Exercise goal:
Output the entries below without any alteration.

++++ Material to process

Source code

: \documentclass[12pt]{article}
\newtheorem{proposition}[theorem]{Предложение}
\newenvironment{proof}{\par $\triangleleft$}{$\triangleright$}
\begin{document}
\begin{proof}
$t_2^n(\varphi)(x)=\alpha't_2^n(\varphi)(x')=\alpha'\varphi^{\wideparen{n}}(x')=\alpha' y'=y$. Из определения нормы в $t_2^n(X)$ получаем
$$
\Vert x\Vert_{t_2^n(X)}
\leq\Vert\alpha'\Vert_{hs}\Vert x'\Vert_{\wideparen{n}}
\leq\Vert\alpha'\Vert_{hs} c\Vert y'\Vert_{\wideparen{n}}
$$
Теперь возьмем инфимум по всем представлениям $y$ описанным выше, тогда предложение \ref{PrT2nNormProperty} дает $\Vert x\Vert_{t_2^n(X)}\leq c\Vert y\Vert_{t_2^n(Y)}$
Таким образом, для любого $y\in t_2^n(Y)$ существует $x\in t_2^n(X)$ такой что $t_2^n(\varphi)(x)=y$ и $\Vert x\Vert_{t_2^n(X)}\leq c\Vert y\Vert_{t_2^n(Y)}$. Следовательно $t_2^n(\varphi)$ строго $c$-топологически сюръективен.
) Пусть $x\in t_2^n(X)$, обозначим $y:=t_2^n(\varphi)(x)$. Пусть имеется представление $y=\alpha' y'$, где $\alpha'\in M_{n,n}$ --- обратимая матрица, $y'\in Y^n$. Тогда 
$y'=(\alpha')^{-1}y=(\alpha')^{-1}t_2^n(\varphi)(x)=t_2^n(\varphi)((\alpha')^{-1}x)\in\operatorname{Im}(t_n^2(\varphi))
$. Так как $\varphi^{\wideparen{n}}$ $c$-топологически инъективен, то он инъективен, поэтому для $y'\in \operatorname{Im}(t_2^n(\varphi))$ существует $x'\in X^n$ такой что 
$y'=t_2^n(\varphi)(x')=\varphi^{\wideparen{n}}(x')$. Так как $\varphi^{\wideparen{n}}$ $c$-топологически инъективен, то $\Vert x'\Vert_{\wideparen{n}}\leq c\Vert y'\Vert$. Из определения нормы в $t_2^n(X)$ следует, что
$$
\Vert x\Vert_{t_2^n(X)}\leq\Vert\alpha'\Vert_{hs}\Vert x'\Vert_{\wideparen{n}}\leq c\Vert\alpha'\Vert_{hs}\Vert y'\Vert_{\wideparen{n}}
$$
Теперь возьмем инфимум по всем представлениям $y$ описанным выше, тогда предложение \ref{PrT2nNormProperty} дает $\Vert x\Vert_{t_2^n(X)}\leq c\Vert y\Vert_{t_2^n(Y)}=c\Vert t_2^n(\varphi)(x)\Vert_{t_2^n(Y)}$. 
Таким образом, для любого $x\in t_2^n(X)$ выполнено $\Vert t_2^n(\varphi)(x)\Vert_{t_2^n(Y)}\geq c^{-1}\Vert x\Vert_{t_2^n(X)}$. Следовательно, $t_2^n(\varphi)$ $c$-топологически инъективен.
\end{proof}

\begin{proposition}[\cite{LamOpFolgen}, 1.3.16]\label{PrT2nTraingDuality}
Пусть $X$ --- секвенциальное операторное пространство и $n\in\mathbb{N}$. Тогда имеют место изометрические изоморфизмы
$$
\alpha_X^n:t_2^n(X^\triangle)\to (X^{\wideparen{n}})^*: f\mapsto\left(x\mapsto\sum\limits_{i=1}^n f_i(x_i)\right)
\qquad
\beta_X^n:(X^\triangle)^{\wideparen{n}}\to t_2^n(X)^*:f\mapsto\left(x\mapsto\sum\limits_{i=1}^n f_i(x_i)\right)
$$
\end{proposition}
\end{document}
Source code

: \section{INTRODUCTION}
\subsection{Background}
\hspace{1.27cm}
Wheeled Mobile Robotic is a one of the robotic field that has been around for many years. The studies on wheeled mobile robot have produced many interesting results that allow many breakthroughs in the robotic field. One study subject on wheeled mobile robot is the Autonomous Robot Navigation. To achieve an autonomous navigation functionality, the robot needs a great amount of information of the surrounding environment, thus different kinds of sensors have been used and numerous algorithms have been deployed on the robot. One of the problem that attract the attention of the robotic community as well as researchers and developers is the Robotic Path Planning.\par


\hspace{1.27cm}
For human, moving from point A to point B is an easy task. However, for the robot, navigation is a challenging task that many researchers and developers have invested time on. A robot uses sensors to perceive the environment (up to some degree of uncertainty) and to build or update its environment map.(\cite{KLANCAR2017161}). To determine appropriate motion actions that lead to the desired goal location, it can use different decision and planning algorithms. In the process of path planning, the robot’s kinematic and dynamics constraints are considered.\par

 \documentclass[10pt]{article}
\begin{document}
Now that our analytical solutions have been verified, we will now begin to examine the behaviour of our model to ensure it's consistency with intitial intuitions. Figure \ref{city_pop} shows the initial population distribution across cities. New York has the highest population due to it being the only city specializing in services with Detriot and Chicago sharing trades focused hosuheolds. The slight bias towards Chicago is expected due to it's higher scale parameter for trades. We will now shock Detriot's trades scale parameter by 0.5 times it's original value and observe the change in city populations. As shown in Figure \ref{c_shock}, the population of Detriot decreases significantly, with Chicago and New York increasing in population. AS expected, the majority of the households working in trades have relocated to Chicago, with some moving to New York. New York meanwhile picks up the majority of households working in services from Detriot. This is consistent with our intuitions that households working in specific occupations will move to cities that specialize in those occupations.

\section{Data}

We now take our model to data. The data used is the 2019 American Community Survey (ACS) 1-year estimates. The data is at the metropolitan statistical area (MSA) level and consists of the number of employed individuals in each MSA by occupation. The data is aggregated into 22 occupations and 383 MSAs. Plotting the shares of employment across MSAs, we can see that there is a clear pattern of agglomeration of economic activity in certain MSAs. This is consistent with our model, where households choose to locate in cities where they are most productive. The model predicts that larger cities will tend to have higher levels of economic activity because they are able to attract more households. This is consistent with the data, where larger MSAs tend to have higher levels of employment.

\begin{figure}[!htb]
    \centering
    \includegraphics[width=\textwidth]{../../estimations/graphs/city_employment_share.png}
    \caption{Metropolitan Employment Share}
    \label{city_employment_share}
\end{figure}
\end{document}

++++++++

Exercise response:
Source code

: \documentclass[12pt]{article}
\newtheorem{proposition}[theorem]{Предложение}
\newenvironment{proof}{\par $\triangleleft$}{$\triangleright$}
\begin{document}
\begin{proof}
$t_2^n(\varphi)(x)=\alpha't_2^n(\varphi)(x')=\alpha'\varphi^{\wideparen{n}}(x')=\alpha' y'=y$. Из определения нормы в $t_2^n(X)$ получаем
$$
\Vert x\Vert_{t_2^n(X)}
\leq\Vert\alpha'\Vert_{hs}\Vert x'\Vert_{\wideparen{n}}
\leq\Vert\alpha'\Vert_{hs} c\Vert y'\Vert_{\wideparen{n}}
$$
Теперь возьмем инфимум по всем представлениям $y$ описанным выше, тогда предложение \ref{PrT2nNormProperty} дает $\Vert x\Vert_{t_2^n(X)}\leq c\Vert y\Vert_{t_2^n(Y)}$
Таким образом, для любого $y\in t_2^n(Y)$ существует $x\in t_2^n(X)$ такой что $t_2^n(\varphi)(x)=y$ и $\Vert x\Vert_{t_2^n(X)}\leq c\Vert y\Vert_{t_2^n(Y)}$. Следовательно $t_2^n(\varphi)$ строго $c$-топологически сюръективен.
) Пусть $x\in t_2^n(X)$, обозначим $y:=t_2^n(\varphi)(x)$. Пусть имеется представление $y=\alpha' y'$, где $\alpha'\in M_{n,n}$ --- обратимая матрица, $y'\in Y^n$. Тогда 
$y'=(\alpha')^{-1}y=(\alpha')^{-1}t_2^n(\varphi)(x)=t_2^n(\varphi)((\alpha')^{-1}x)\in\operatorname{Im}(t_n^2(\varphi))
$. Так как $\varphi^{\wideparen{n}}$ $c$-топологически инъективен, то он инъективен, поэтому для $y'\in \operatorname{Im}(t_2^n(\varphi))$ существует $x'\in X^n$ такой что 
$y'=t_2^n(\varphi)(x')=\varphi^{\wideparen{n}}(x')$. Так как $\varphi^{\wideparen{n}}$ $c$-топологически инъективен, то $\Vert x'\Vert_{\wideparen{n}}\leq c\Vert y'\Vert$. Из определения нормы в $t_2^n(X)$ следует, что
$$
\Vert x\Vert_{t_2^n(X)}\leq\Vert\alpha'\Vert_{hs}\Vert x'\Vert_{\wideparen{n}}\leq c\Vert\alpha'\Vert_{hs}\Vert y'\Vert_{\wideparen{n}}
$$
Теперь возьмем инфимум по всем представлениям $y$ описанным выше, тогда предложение \ref{PrT2nNormProperty} дает $\Vert x\Vert_{t_2^n(X)}\leq c\Vert y\Vert_{t_2^n(Y)}=c\Vert t_2^n(\varphi)(x)\Vert_{t_2^n(Y)}$. 
Таким образом, для любого $x\in t_2^n(X)$ выполнено $\Vert t_2^n(\varphi)(x)\Vert_{t_2^n(Y)}\geq c^{-1}\Vert x\Vert_{t_2^n(X)}$. Следовательно, $t_2^n(\varphi)$ $c$-топологически инъективен.
\end{proof}

\begin{proposition}[\cite{LamOpFolgen}, 1.3.16]\label{PrT2nTraingDuality}
Пусть $X$ --- секвенциальное операторное пространство и $n\in\mathbb{N}$. Тогда имеют место изометрические изоморфизмы
$$
\alpha_X^n:t_2^n(X^\triangle)\to (X^{\wideparen{n}})^*: f\mapsto\left(x\mapsto\sum\limits_{i=1}^n f_i(x_i)\right)
\qquad
\beta_X^n:(X^\triangle)^{\wideparen{n}}\to t_2^n(X)^*:f\mapsto\left(x\mapsto\sum\limits_{i=1}^n f_i(x_i)\right)
$$
\end{proposition}
\end{document}
Source code

: \section{INTRODUCTION}
\subsection{Background}
\hspace{1.27cm}
Wheeled Mobile Robotic is a one of the robotic field that has been around for many years. The studies on wheeled mobile robot have produced many interesting results that allow many breakthroughs in the robotic field. One study subject on wheeled mobile robot is the Autonomous Robot Navigation. To achieve an autonomous navigation functionality, the robot needs a great amount of information of the surrounding environment, thus different kinds of sensors have been used and numerous algorithms have been deployed on the robot. One of the problem that attract the attention of the robotic community as well as researchers and developers is the Robotic Path Planning.\par


\hspace{1.27cm}
For human, moving from point A to point B is an easy task. However, for the robot, navigation is a challenging task that many researchers and developers have invested time on. A robot uses sensors to perceive the environment (up to some degree of uncertainty) and to build or update its environment map.(\cite{KLANCAR2017161}). To determine appropriate motion actions that lead to the desired goal location, it can use different decision and planning algorithms. In the process of path planning, the robot’s kinematic and dynamics constraints are considered.\par

 \documentclass[10pt]{article}
\begin{document}
Now that our analytical solutions have been verified, we will now begin to examine the behaviour of our model to ensure it's consistency with intitial intuitions. Figure \ref{city_pop} shows the initial population distribution across cities. New York has the highest population due to it being the only city specializing in services with Detriot and Chicago sharing trades focused hosuheolds. The slight bias towards Chicago is expected due to it's higher scale parameter for trades. We will now shock Detriot's trades scale parameter by 0.5 times it's original value and observe the change in city populations. As shown in Figure \ref{c_shock}, the population of Detriot decreases significantly, with Chicago and New York increasing in population. AS expected, the majority of the households working in trades have relocated to Chicago, with some moving to New York. New York meanwhile picks up the majority of households working in services from Detriot. This is consistent with our intuitions that households working in specific occupations will move to cities that specialize in those occupations.

\section{Data}

We now take our model to data. The data used is the 2019 American Community Survey (ACS) 1-year estimates. The data is at the metropolitan statistical area (MSA) level and consists of the number of employed individuals in each MSA by occupation. The data is aggregated into 22 occupations and 383 MSAs. Plotting the shares of employment across MSAs, we can see that there is a clear pattern of agglomeration of economic activity in certain MSAs. This is consistent with our model, where households choose to locate in cities where they are most productive. The model predicts that larger cities will tend to have higher levels of economic activity because they are able to attract more households. This is consistent with the data, where larger MSAs tend to have higher levels of employment.

\begin{figure}[!htb]
    \centering
    \includegraphics[width=\textwidth]{../../estimations/graphs/city_employment_share.png}
    \caption{Metropolitan Employment Share}
    \label{city_employment_share}
\end{figure}
\end{document}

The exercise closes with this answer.